Data for processing.
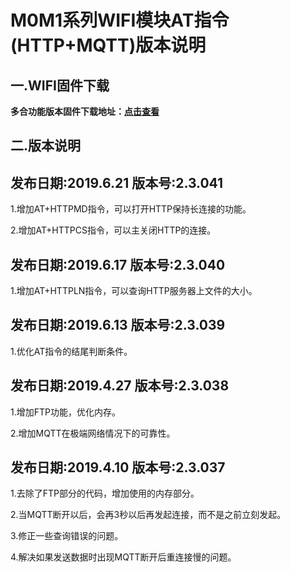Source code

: # M0M1系列WIFI模块AT指令(HTTP+MQTT)版本说明

## 一.WIFI固件下载

**多合功能版本固件下载地址：[点击查看](https://share.weiyun.com/5j3amKO)**

## 二.版本说明

## 发布日期:2019.6.21 版本号:2.3.041

1.增加AT+HTTPMD指令，可以打开HTTP保持长连接的功能。

2.增加AT+HTTPCS指令，可以主关闭HTTP的连接。

## 发布日期:2019.6.17 版本号:2.3.040

1.增加AT+HTTPLN指令，可以查询HTTP服务器上文件的大小。

## 发布日期:2019.6.13 版本号:2.3.039

1.优化AT指令的结尾判断条件。

## 发布日期:2019.4.27 版本号:2.3.038

1.增加FTP功能，优化内存。

2.增加MQTT在极端网络情况下的可靠性。

## 发布日期:2019.4.10 版本号:2.3.037

1.去除了FTP部分的代码，增加使用的内存部分。

2.当MQTT断开以后，会再3秒以后再发起连接，而不是之前立刻发起。

3.修正一些查询错误的问题。

4.解决如果发送数据时出现MQTT断开后重连接慢的问题。
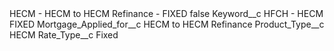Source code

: <?xml version="1.0" encoding="UTF-8"?>
<CustomMetadata xmlns="http://soap.sforce.com/2006/04/metadata" xmlns:xsi="http://www.w3.org/2001/XMLSchema-instance" xmlns:xsd="http://www.w3.org/2001/XMLSchema">
    <label>HECM - HECM to HECM Refinance - FIXED</label>
    <protected>false</protected>
    <values>
        <field>Keyword__c</field>
        <value xsi:type="xsd:string">HFCH - HECM FIXED</value>
    </values>
    <values>
        <field>Mortgage_Applied_for__c</field>
        <value xsi:type="xsd:string">HECM to HECM Refinance</value>
    </values>
    <values>
        <field>Product_Type__c</field>
        <value xsi:type="xsd:string">HECM</value>
    </values>
    <values>
        <field>Rate_Type__c</field>
        <value xsi:type="xsd:string">Fixed</value>
    </values>
</CustomMetadata>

Task item.
The answer is a portion of the data. Write out exactly the line with "<protected>false</protected>" and all lines after it.

Exercise solution.
    <protected>false</protected>
    <values>
        <field>Keyword__c</field>
        <value xsi:type="xsd:string">HFCH - HECM FIXED</value>
    </values>
    <values>
        <field>Mortgage_Applied_for__c</field>
        <value xsi:type="xsd:string">HECM to HECM Refinance</value>
    </values>
    <values>
        <field>Product_Type__c</field>
        <value xsi:type="xsd:string">HECM</value>
    </values>
    <values>
        <field>Rate_Type__c</field>
        <value xsi:type="xsd:string">Fixed</value>
    </values>
</CustomMetadata>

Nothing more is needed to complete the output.